Junior ISA vs Child Trust Fund 2026/27: Should You Transfer?
Child Trust Funds are closed to new savers but many teenagers still hold one — often with worse rates and less choice than a Junior ISA. Here's how the two compare and whether transferring makes sense before your child turns 18.
Why Child Trust Funds and Junior ISAs Both Exist
Child Trust Funds (CTFs) were the UK's original tax-free child savings product, launched in 2005 with an initial government contribution for every child born in a qualifying window, and open to new accounts until they closed in January 2011. Junior ISAs launched in November 2011 as the direct replacement product for children born after CTFs closed (or, from 2015 onwards, for anyone wanting to switch from an existing CTF).
Anyone with a Child Trust Fund today opened the account — or had it opened by HMRC on their behalf — before January 2011, meaning the youngest CTF holders are now teenagers, with the oldest approaching or past 18 already.
Key Differences
| Feature | Child Trust Fund | Junior ISA |
|---|---|---|
| Still open to new accounts? | No — closed since January 2011 | Yes |
| Annual allowance (2026/27) | £9,000 (aligned with Junior ISA since 2015) | £9,000 |
| Provider range | Narrowed significantly — some providers have exited | Wide, actively competitive market |
| Typical rates/investment choice | Often less competitive on older/legacy accounts | Generally more competitive, wider choice |
| Access before 18 | No | No |
| Tax treatment | Fully tax-free | Fully tax-free |
Both products share the same core structure — locked until 18, tax-free growth, and (since 2015) the same £9,000 annual allowance — but the practical experience of holding one has diverged, as the CTF market has shrunk while the Junior ISA market has grown and become more competitive.
Why Many CTF Holders Are Now on Worse Terms
Because no new CTF accounts have been opened since January 2011, providers have progressively less commercial incentive to maintain competitive rates or investment options for a shrinking, closed book of legacy accounts. Some providers have exited the CTF market entirely (requiring account transfers to a remaining provider), and remaining CTF products often lag behind current Junior ISA rates and investment fund choices, particularly for Cash CTFs where interest rates on legacy accounts have sometimes fallen well behind competitive Junior Cash ISA rates.

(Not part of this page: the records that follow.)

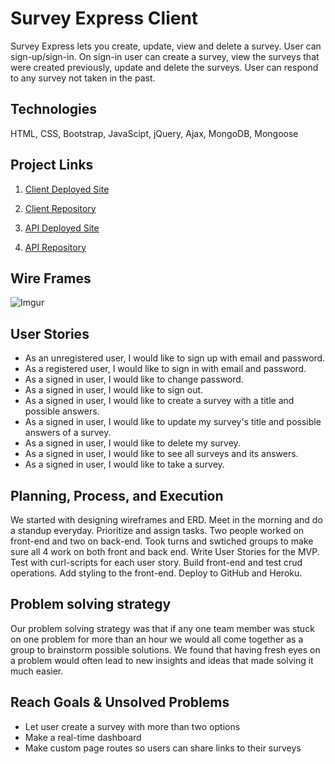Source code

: # Survey Express Client
Survey Express lets you create, update, view and delete a survey. User can
sign-up/sign-in. On sign-in user can create a survey, view the surveys that
were created previously, update and delete the surveys. User can respond to any
survey not taken in the past.

## Technologies
  HTML, CSS, Bootstrap, JavaScipt, jQuery, Ajax, MongoDB, Mongoose

## Project Links
1. [Client Deployed Site](https://wdi-30-team-4.github.io/survey-express-client/)

2. [Client Repository](https://github.com/wdi-30-team-4/survey-express-client)

3. [API Deployed Site](https://polar-woodland-60280.herokuapp.com/)

4. [API Repository](https://github.com/wdi-30-team-4/survey-express-api)

## Wire Frames
![Imgur](https://i.imgur.com/4FjuJoq.jpg)

## User Stories
- As an unregistered user, I would like to sign up with email and password.
- As a registered user, I would like to sign in with email and password.
- As a signed in user, I would like to change password.
- As a signed in user, I would like to sign out.
- As a signed in user, I would like to create a survey with a title and possible answers.
- As a signed in user, I would like to update my survey's title and possible answers of a survey.
- As a signed in user, I would like to delete my survey.
- As a signed in user, I would like to see all surveys and its answers.
- As a signed in user, I would like to take a survey.

## Planning, Process, and Execution
  We started with designing wireframes and ERD.
  Meet in the morning and do a standup everyday. Prioritize and assign tasks.
  Two people worked on front-end and two on back-end.
  Took turns and swtiched groups to make sure all 4 work on both front and back end.
  Write User Stories for the MVP.
  Test with curl-scripts for each user story.
  Build front-end and test crud operations.
  Add styling to the front-end.
  Deploy to GitHub and Heroku.

## Problem solving strategy
  Our problem solving strategy was that if any one team member was stuck on one problem for
  more than an hour we would all come together as a group to brainstorm possible solutions.
  We found that having fresh eyes on a problem would often lead to new insights and ideas
  that made solving it much easier.

## Reach Goals & Unsolved Problems
  - Let user create a survey with more than two options
  - Make a real-time dashboard
  - Make custom page routes so users can share links to their surveys
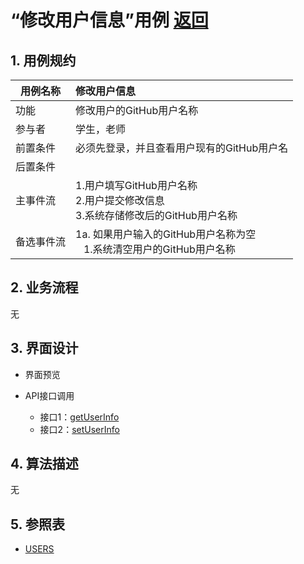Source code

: # “修改用户信息”用例 [返回](README.md)
## 1. 用例规约

|用例名称|修改用户信息|
|-------|:-------------|
|功能|修改用户的GitHub用户名称|
|参与者|学生，老师|
|前置条件|必须先登录，并且查看用户现有的GitHub用户名|
|后置条件| |
|主事件流| 1.用户填写GitHub用户名称 <br/> 2.用户提交修改信息 <br/>3.系统存储修改后的GitHub用户名称|
|备选事件流|1a. 如果用户输入的GitHub用户名称为空 <br/>&nbsp;&nbsp; 1.系统清空用户的GitHub用户名称|

## 2. 业务流程
无

## 3. 界面设计
- 界面预览

- API接口调用
    - 接口1：[getUserInfo](获取用户信息api.md)
    - 接口2：[setUserInfo](修改用户信息api.md)
    
## 4. 算法描述
无
    
## 5. 参照表
- [USERS](数据库实现.md/#USERS)

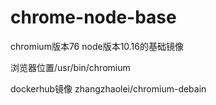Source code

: # chrome-node-base
chromium版本76 node版本10.16的基础镜像

浏览器位置/usr/bin/chromium

dockerhub镜像 zhangzhaolei/chromium-debain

This gap tends to widen over time — a CTF opened in 2005-2010 has had 15+ years for this competitive divergence to accumulate.
How to Transfer From a CTF to a Junior ISA
- Choose a Junior ISA provider — this can be with a different provider from your current CTF, and doesn't need to match the CTF provider.
- Complete a Junior ISA transfer request with the new provider (not the old CTF provider) — the new provider handles contacting the CTF provider to arrange the transfer.
- The full CTF balance transfers — this doesn't use up any of the current tax year's £9,000 Junior ISA allowance, since it's a transfer of existing tax-wrapped money, not a new contribution.
- For Stocks & Shares CTFs, check whether the transfer can happen "in specie" (moving the actual investments without selling) or requires selling to cash first and reinvesting — this varies by provider and can affect timing and, in some cases, market exposure during the transfer window.
The transfer itself has no tax implications, since both products are already fully tax-free wrappers — no Capital Gains Tax or other charge arises purely from the transfer.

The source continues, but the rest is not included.